Billie Holiday, la signora del blues splendida e ribelle

Splendida e ribelle, signora del blues: la storia di Billie Holiday, che non si è mai arresa

Signora del blues, splendida regina della musica e ribelle che non si è mai arresa. Billie Holiday non è solo una delle voci più belle nella storia del jazz, ma è prima di tutto una donna che non si è mai arresa, che ha lottato, pianto ed è caduta, trovando sempre il modo di rialzarsi. Il 17 luglio 1959, quando morì, a soli 44 anni, si trovava ammanettata a un letto d’ospedale, dopo l’ennesimo ricovero e l’arresto da parte dell’FBI. In banca solo 70 centesimi e alle spalle un’esistenza segnata da violenze, eccessi, delusioni e una battaglia senza sosta contro la segregazione razziale. Una volta le chiesero perché i grandi del jazz morivano sempre giovani e Billie rispose: «Perché viviamo cento giorni in uno».

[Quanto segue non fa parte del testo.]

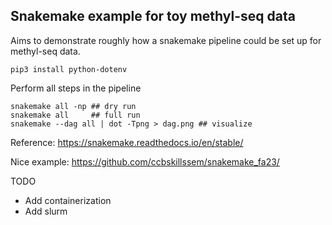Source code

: ## Snakemake example for toy methyl-seq data

Aims to demonstrate roughly how a snakemake pipeline
could be set up for methyl-seq data.

```
pip3 install python-dotenv
```

Perform all steps in the pipeline
```
snakemake all -np ## dry run
snakemake all     ## full run
snakemake --dag all | dot -Tpng > dag.png ## visualize 
```

Reference:
https://snakemake.readthedocs.io/en/stable/

Nice example:
https://github.com/ccbskillssem/snakemake_fa23/

TODO
* Add containerization
* Add slurm
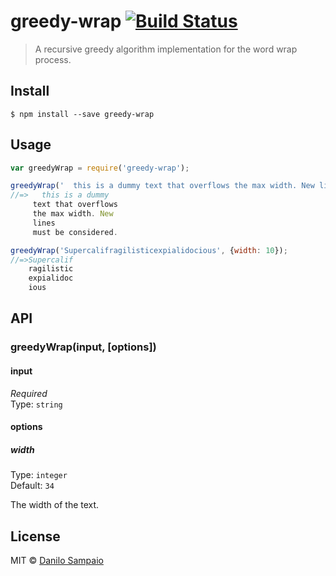 # greedy-wrap [![Build Status](https://travis-ci.org/danilosampaio/greedy-wrap.svg?branch=master)](https://travis-ci.org/danilosampaio/greedy-wrap)

> A recursive greedy algorithm implementation for the word wrap process.


## Install

```
$ npm install --save greedy-wrap
```


## Usage

```js
var greedyWrap = require('greedy-wrap');

greedyWrap('  this is a dummy text that overflows the max width. New lines \nmust be considered.', {width: 20});
//=>   this is a dummy 
	 text that overflows 
	 the max width. New 
	 lines 
	 must be considered.

greedyWrap('Supercalifragilisticexpialidocious', {width: 10});
//=>Supercalif
	ragilistic
	expialidoc
	ious
```


## API

### greedyWrap(input, [options])

#### input

*Required*  
Type: `string`


#### options

##### width

Type: `integer`  
Default: `34`

The width of the text.


## License

MIT © [Danilo Sampaio](http://github.org/danilosampaio)

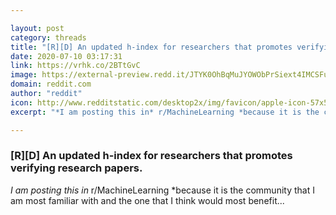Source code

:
 ```yaml
---

layout: post
category: threads
title: "[R][D] An updated h-index for researchers that promotes verifying research papers."
date: 2020-07-10 03:17:31
link: https://vrhk.co/2BTtGvC
image: https://external-preview.redd.it/JTYK0OhBqMuJYOWObPrSiext4IMCSFucVrJpRcZKReM.jpg?width=1200&height=628.272251309&auto=webp&crop=1200:628.272251309,smart&s=da7a3ca059ba2c1f4aac99e94ea3abe72cc695e4
domain: reddit.com
author: "reddit"
icon: http://www.redditstatic.com/desktop2x/img/favicon/apple-icon-57x57.png
excerpt: "*I am posting this in* r/MachineLearning *because it is the community that I am most familiar with and the one that I think would most benefit..."

---
```


### [R][D] An updated h-index for researchers that promotes verifying research papers.

*I am posting this in* r/MachineLearning *because it is the community that I am most familiar with and the one that I think would most benefit...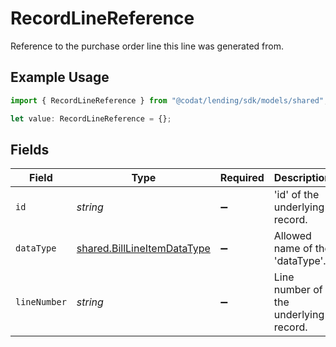 # RecordLineReference

Reference to the purchase order line this line was generated from.

## Example Usage

```typescript
import { RecordLineReference } from "@codat/lending/sdk/models/shared";

let value: RecordLineReference = {};
```

## Fields

| Field                                                                             | Type                                                                              | Required                                                                          | Description                                                                       |
| --------------------------------------------------------------------------------- | --------------------------------------------------------------------------------- | --------------------------------------------------------------------------------- | --------------------------------------------------------------------------------- |
| `id`                                                                              | *string*                                                                          | :heavy_minus_sign:                                                                | 'id' of the underlying record.                                                    |
| `dataType`                                                                        | [shared.BillLineItemDataType](../../../sdk/models/shared/billlineitemdatatype.md) | :heavy_minus_sign:                                                                | Allowed name of the 'dataType'.                                                   |
| `lineNumber`                                                                      | *string*                                                                          | :heavy_minus_sign:                                                                | Line number of the underlying record.                                             |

D’altronde la vita di questa cantante non si può condensare in poche righe. Un’esistenza che sembra un film, segnata da profonda sofferenza e da grandi successi, ma soprattutto da uno spirito ribelle che portò la Holiday tanto in alto quanto in basso. Quando nasce, nel 1915, la sua vita sembra già segnata dal dramma. La madre viene ripudiata dalla famiglia e il padre abbandona entrambe per diventare un musicista. Eleanora, vero nome di Billie, trascorrerà un’infanzia infelice e a soli quattordici anni si ritroverà a prostituirsi a New York insieme alla madre Sadie.

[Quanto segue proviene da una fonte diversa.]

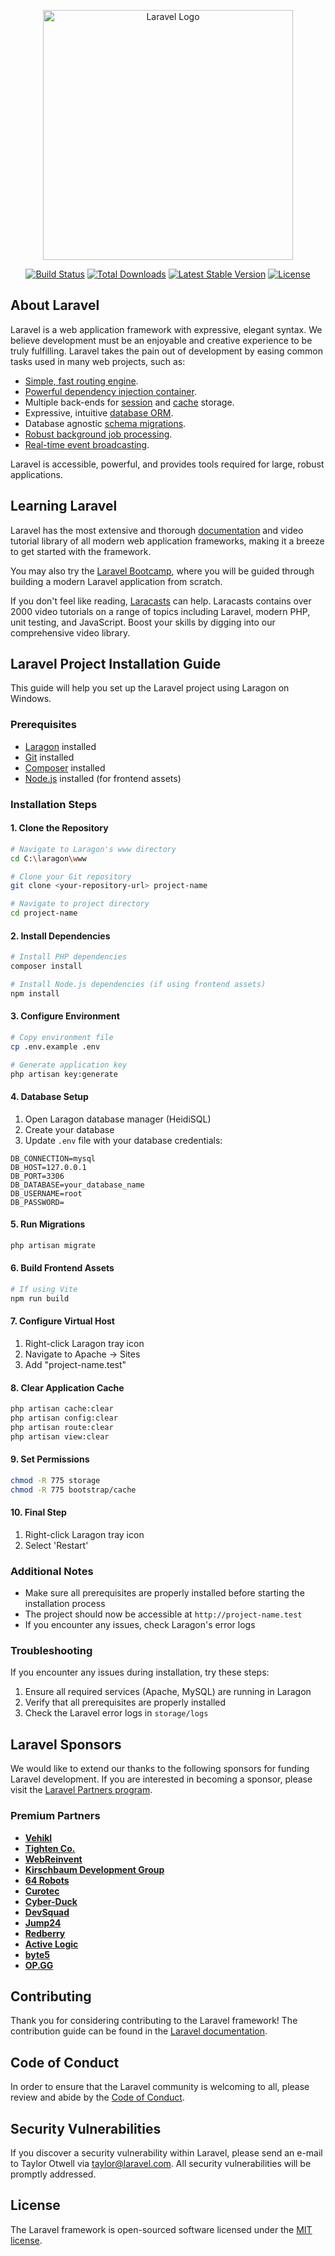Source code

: <p align="center"><a href="https://laravel.com" target="_blank"><img src="https://raw.githubusercontent.com/laravel/art/master/logo-lockup/5%20SVG/2%20CMYK/1%20Full%20Color/laravel-logolockup-cmyk-red.svg" width="400" alt="Laravel Logo"></a></p>

<p align="center">
<a href="https://github.com/laravel/framework/actions"><img src="https://github.com/laravel/framework/workflows/tests/badge.svg" alt="Build Status"></a>
<a href="https://packagist.org/packages/laravel/framework"><img src="https://img.shields.io/packagist/dt/laravel/framework" alt="Total Downloads"></a>
<a href="https://packagist.org/packages/laravel/framework"><img src="https://img.shields.io/packagist/v/laravel/framework" alt="Latest Stable Version"></a>
<a href="https://packagist.org/packages/laravel/framework"><img src="https://img.shields.io/packagist/l/laravel/framework" alt="License"></a>
</p>

## About Laravel

Laravel is a web application framework with expressive, elegant syntax. We believe development must be an enjoyable and creative experience to be truly fulfilling. Laravel takes the pain out of development by easing common tasks used in many web projects, such as:

- [Simple, fast routing engine](https://laravel.com/docs/routing).
- [Powerful dependency injection container](https://laravel.com/docs/container).
- Multiple back-ends for [session](https://laravel.com/docs/session) and [cache](https://laravel.com/docs/cache) storage.
- Expressive, intuitive [database ORM](https://laravel.com/docs/eloquent).
- Database agnostic [schema migrations](https://laravel.com/docs/migrations).
- [Robust background job processing](https://laravel.com/docs/queues).
- [Real-time event broadcasting](https://laravel.com/docs/broadcasting).

Laravel is accessible, powerful, and provides tools required for large, robust applications.

## Learning Laravel

Laravel has the most extensive and thorough [documentation](https://laravel.com/docs) and video tutorial library of all modern web application frameworks, making it a breeze to get started with the framework.

You may also try the [Laravel Bootcamp](https://bootcamp.laravel.com), where you will be guided through building a modern Laravel application from scratch.

If you don't feel like reading, [Laracasts](https://laracasts.com) can help. Laracasts contains over 2000 video tutorials on a range of topics including Laravel, modern PHP, unit testing, and JavaScript. Boost your skills by digging into our comprehensive video library.

## Laravel Project Installation Guide

This guide will help you set up the Laravel project using Laragon on Windows.

### Prerequisites
- [Laragon](https://laragon.org/download/) installed
- [Git](https://git-scm.com/downloads) installed
- [Composer](https://getcomposer.org/download/) installed
- [Node.js](https://nodejs.org/) installed (for frontend assets)

### Installation Steps

#### 1. Clone the Repository
```bash
# Navigate to Laragon's www directory
cd C:\laragon\www

# Clone your Git repository
git clone <your-repository-url> project-name

# Navigate to project directory
cd project-name
```

#### 2. Install Dependencies
```bash
# Install PHP dependencies
composer install

# Install Node.js dependencies (if using frontend assets)
npm install
```

#### 3. Configure Environment
```bash
# Copy environment file
cp .env.example .env

# Generate application key
php artisan key:generate
```

#### 4. Database Setup
1. Open Laragon database manager (HeidiSQL)
2. Create your database
3. Update `.env` file with your database credentials:
```env
DB_CONNECTION=mysql
DB_HOST=127.0.0.1
DB_PORT=3306
DB_DATABASE=your_database_name
DB_USERNAME=root
DB_PASSWORD=
```

#### 5. Run Migrations
```bash
php artisan migrate
```

#### 6. Build Frontend Assets
```bash
# If using Vite
npm run build
```

#### 7. Configure Virtual Host
1. Right-click Laragon tray icon
2. Navigate to Apache → Sites
3. Add "project-name.test"

#### 8. Clear Application Cache
```bash
php artisan cache:clear
php artisan config:clear
php artisan route:clear
php artisan view:clear
```

#### 9. Set Permissions
```bash
chmod -R 775 storage
chmod -R 775 bootstrap/cache
```

#### 10. Final Step
1. Right-click Laragon tray icon
2. Select 'Restart'

### Additional Notes
- Make sure all prerequisites are properly installed before starting the installation process
- The project should now be accessible at `http://project-name.test`
- If you encounter any issues, check Laragon's error logs

### Troubleshooting
If you encounter any issues during installation, try these steps:
1. Ensure all required services (Apache, MySQL) are running in Laragon
2. Verify that all prerequisites are properly installed
3. Check the Laravel error logs in `storage/logs`

## Laravel Sponsors

We would like to extend our thanks to the following sponsors for funding Laravel development. If you are interested in becoming a sponsor, please visit the [Laravel Partners program](https://partners.laravel.com).

### Premium Partners

- **[Vehikl](https://vehikl.com/)**
- **[Tighten Co.](https://tighten.co)**
- **[WebReinvent](https://webreinvent.com/)**
- **[Kirschbaum Development Group](https://kirschbaumdevelopment.com)**
- **[64 Robots](https://64robots.com)**
- **[Curotec](https://www.curotec.com/services/technologies/laravel/)**
- **[Cyber-Duck](https://cyber-duck.co.uk)**
- **[DevSquad](https://devsquad.com/hire-laravel-developers)**
- **[Jump24](https://jump24.co.uk)**
- **[Redberry](https://redberry.international/laravel/)**
- **[Active Logic](https://activelogic.com)**
- **[byte5](https://byte5.de)**
- **[OP.GG](https://op.gg)**

## Contributing

Thank you for considering contributing to the Laravel framework! The contribution guide can be found in the [Laravel documentation](https://laravel.com/docs/contributions).

## Code of Conduct

In order to ensure that the Laravel community is welcoming to all, please review and abide by the [Code of Conduct](https://laravel.com/docs/contributions#code-of-conduct).

## Security Vulnerabilities

If you discover a security vulnerability within Laravel, please send an e-mail to Taylor Otwell via [taylor@laravel.com](mailto:taylor@laravel.com). All security vulnerabilities will be promptly addressed.

## License

The Laravel framework is open-sourced software licensed under the [MIT license](https://opensource.org/licenses/MIT).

Billie Holiday, la signora del blues
Fonte: Getty Images
Billie Holiday, la signora del blues

La svolta arriva quando John Hammond, celebre produttore, la nota in un night club di Harlem. Difficile non rimanere colpiti dalla voce di Billie, che in pochi mesi raggiunge il successo, incidendo singoli con Benny Goodman e rivaleggiando con Ella Fitzgerald. Nel 1938 viene assunta da Artie Shaw e diventa una delle prime cantanti nere a cantare con un’orchestra di bianchi. Accetta di partire in tour nel Sud segnato dalla segregazione razziale: il viaggio si rivelerà un vero inferno.

Billie viene insultata e fischiata quando è sul palco, le viene impedito di usare i bagni e viene fatta passare solo dalle cucine. Mortificazioni continue che la spingeranno vero la dipendenza da eroina e che la convinceranno a incidere Strange Fruit, canzone divenuta un simbolo della protesta contro il razzismo. La canzone parla del linciaggio degli americani neri da parte degli americani bianchi: lo “strano frutto” del brano sono i corpi delle vittime appese agli alberi nel Sud del Paese.

Billie Holiday
Fonte: Getty Images
Billie Holiday durante un concerto

“Ha uno stile più originale di qualsiasi altra cantante”, scriverà di lei il settimanale Life, ma a quel punto la discesa negli inferi di Billie è già iniziata. Alla dipendenza dalle droghe, che la porta a dilapidare tutto il suo patrimonio, si accompagna la scelta dell’FBI di perseguitarla, proprio per quanto denunciato cantando Strange Fruit le esecuzioni sommarie ai danni neri.

L’obiettivo degli agenti era screditarla: “I suoi diamanti, i suoi abiti eleganti, le sue Cadillac generavano risentimento”, spiegheranno. E l’arresteranno diverse volte, arrivando ad accanirsi contro di lei, arrivando a metterle a  soqquadro la sua stanza d’albergo e crivellando di colpi la sua automobile. Nel 1947 scattano le manette per possesso di droga. Due anni dopo un altro arresto. Poi le verrà diagnosticata la cirrosi. Nel 1958 il terzo arresto, Billie Holiday viene ammanettata mentre si trova nel letto di un ospedale.

«Mi hanno detto che nessuno canta la parola “fame” e la parola “amore” come le canto io – aveva raccontato tempo prima – Forse è perché so cosa han voluto dire queste parole per me, e quanto mi sono costate».